In return for disclosing an invention to the public, by way of
publication of the application, patents provide a 20-year monopoly
for the patent owner.
A patent can take up to four years to be granted in the UK, and
up to seven by the European Patent Office (EPO). However, European
and UK legislation excludes computer programs "as such" from patent
protection, unlike the US.
A draft directive on the Patentability of Computer-Implemented
Inventions was introduced in February 2002 by the European
Commission (EC) to harmonise the approach of European courts to
software patentability. While small software companies have argued
that it would stifle innovation by allowing only the largest
corporations to implement software, and drive them out of business
when faced with claims of patent infringement, some large
technology groups argued that the directive was too restrictive.
and vague and confused in setting out what software can be
patented.
Proponents countered that it would allow European companies to
better compete with the US and Japan in the high tech global
market.
The directive has been passed back and forth between the
European Council and its Parliament without agreement for almost
three years.
On 6 July, the parliament voted by 649 to 14 to reject the draft
directive altogether. The EC had already made it clear that a
rejection by the parliament would signal the end of its attempts to
implement a software patent directive.
In practice, inventors need not be too alarmed. The failure of
the directive simply represents a lost chance to provide a formal
unified European approach to the patenting of computer software
across the 25 member states.
However this will not prevent the patenting of software in
Europe. The EPO has already granted more than 30,0000 software
patents.
The draft directive merely sought to codify existing practice of
national patent offices and the EPO in Munich, by allowing the
protection of computer programs which make a technical contribution
to the state of the art in the technical field concerned.

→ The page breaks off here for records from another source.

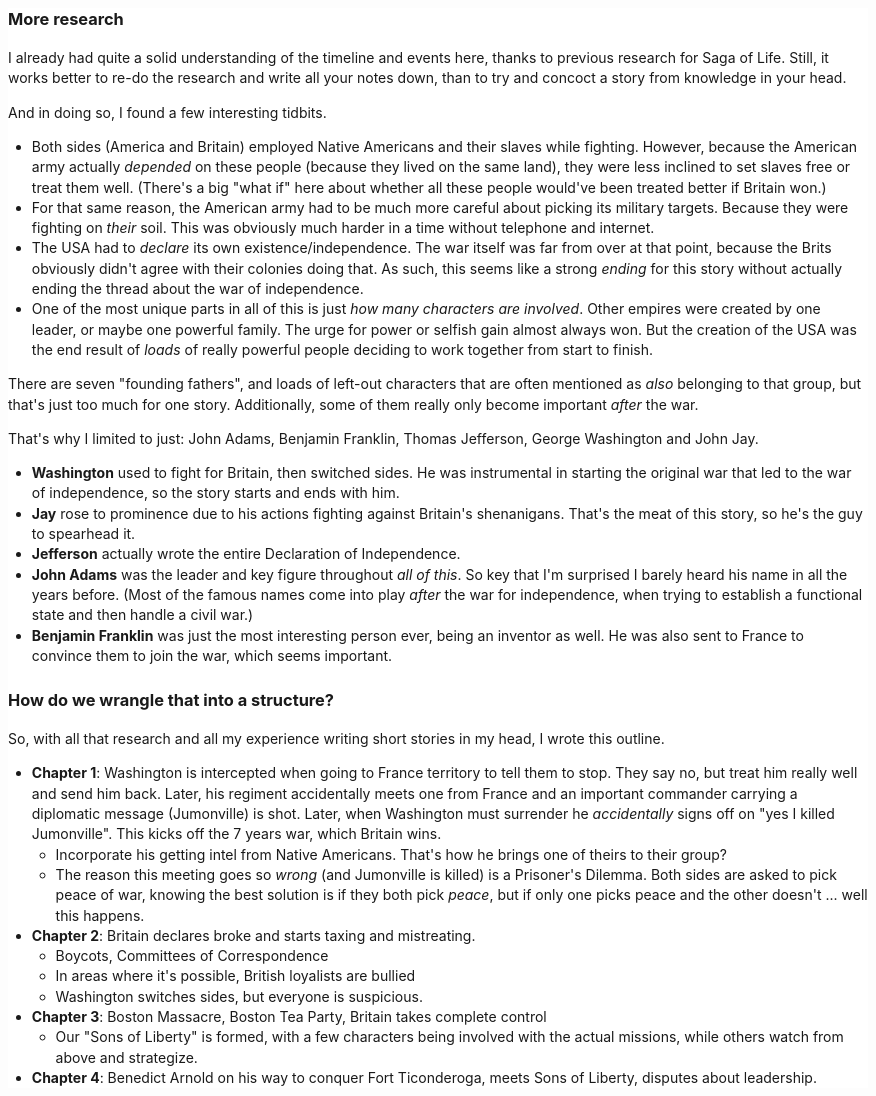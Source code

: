 ### More research
I already had quite a solid understanding of the timeline and events here, thanks to previous research for Saga of Life. Still, it works better to re-do the research and write all your notes down, than to try and concoct a story from knowledge in your head.

And in doing so, I found a few interesting tidbits.

* Both sides (America and Britain) employed Native Americans and their slaves while fighting. However, because the American army actually _depended_ on these people (because they lived on the same land), they were less inclined to set slaves free or treat them well. (There's a big "what if" here about whether all these people would've been treated better if Britain won.)
* For that same reason, the American army had to be much more careful about picking its military targets. Because they were fighting on _their_ soil. This was obviously much harder in a time without telephone and internet.
* The USA had to _declare_ its own existence/independence. The war itself was far from over at that point, because the Brits obviously didn't agree with their colonies doing that. As such, this seems like a strong _ending_ for this story without actually ending the thread about the war of independence.
* One of the most unique parts in all of this is just _how many characters are involved_. Other empires were created by one leader, or maybe one powerful family. The urge for power or selfish gain almost always won. But the creation of the USA was the end result of _loads_ of really powerful people deciding to work together from start to finish.

There are seven "founding fathers", and loads of left-out characters that are often mentioned as _also_ belonging to that group, but that's just too much for one story. Additionally, some of them really only become important _after_ the war.

That's why I limited to just: John Adams, Benjamin Franklin, Thomas Jefferson, George Washington and John Jay.

* **Washington** used to fight for Britain, then switched sides. He was instrumental in starting the original war that led to the war of independence, so the story starts and ends with him.
* **Jay** rose to prominence due to his actions fighting against Britain's shenanigans. That's the meat of this story, so he's the guy to spearhead it.
* **Jefferson** actually wrote the entire Declaration of Independence.
* **John Adams** was the leader and key figure throughout _all of this_. So key that I'm surprised I barely heard his name in all the years before. (Most of the famous names come into play _after_ the war for independence, when trying to establish a functional state and then handle a civil war.)
* **Benjamin Franklin** was just the most interesting person ever, being an inventor as well. He was also sent to France to convince them to join the war, which seems important.

### How do we wrangle that into a structure?

So, with all that research and all my experience writing short stories in my head, I wrote this outline.

* **Chapter 1**: Washington is intercepted when going to France territory to tell them to stop. They say no, but treat him really well and send him back. Later, his regiment accidentally meets one from France and an important commander carrying a diplomatic message (Jumonville) is shot. Later, when Washington must surrender he _accidentally_ signs off on "yes I killed Jumonville". This kicks off the 7 years war, which Britain wins.
	* Incorporate his getting intel from Native Americans. That's how he brings one of theirs to their group?
	* The reason this meeting goes so _wrong_ (and Jumonville is killed) is a Prisoner's Dilemma. Both sides are asked to pick peace of war, knowing the best solution is if they both pick _peace_, but if only one picks peace and the other doesn't ... well this happens.
* **Chapter 2**: Britain declares broke and starts taxing and mistreating.
	* Boycots, Committees of Correspondence
	* In areas where it's possible, British loyalists are bullied
	* Washington switches sides, but everyone is suspicious.
* **Chapter 3**: Boston Massacre, Boston Tea Party, Britain takes complete control
	* Our "Sons of Liberty" is formed, with a few characters being involved with the actual missions, while others watch from above and strategize.
* **Chapter 4**: Benedict Arnold on his way to conquer Fort Ticonderoga, meets Sons of Liberty, disputes about leadership.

It is a common misapprehension that computer programs are not
patentable at present in Europe. The Patent Act 1977, which gives
effect to corresponding provisions of the European Patent
Convention, grants patents for an invention which is:
- Not excluded subject matter (a computer program or business
method "as such")
- Involves an inventive step
- New
- Capable of industrial application.
Although the legislation means that computer programs are not
patentable, the UK Patent Office and EPO allow the patenting of
computer programs where their application has a technical effect
which provides a "technical contribution" to the state of art.
This means that a computer program must be capable of bringing
about, when run on a computer, a further technical effect beyond
normal physical effects, and that this technical effect presents a
technical contribution to existing technology.
As far back as 1987 an application by a company called Vicom
established that a carefully-phrased patent claim can result in a
software patent.
Vicom's application concerned a mathematical process embodied in
a computer program that processed digitised images.
European patents have also been granted, for example: for a
technology for selling goods over a network using a server, client
and payment processor; an electronic shopping cart; a method of
making payments using a credit card via the internet; and the jpeg
digital image format.
Neville Cordell is a partner in the intellectual property
group at DLA Piper Rudnick Gray Cary UK
Could you patent your software?
- Consider whether any of your company's software provides a
"technical contribution" to the state of art
- Speak to the UK Patent Office, tel: 0845 9 500 505
- If you believe that your software may be patentable, seek legal
advice immediately
- Do not disclose the invention to anyone before you complete a
patent application, except on strict terms of confidence. Any
non-confidential disclosure could prevent the patent being
granted.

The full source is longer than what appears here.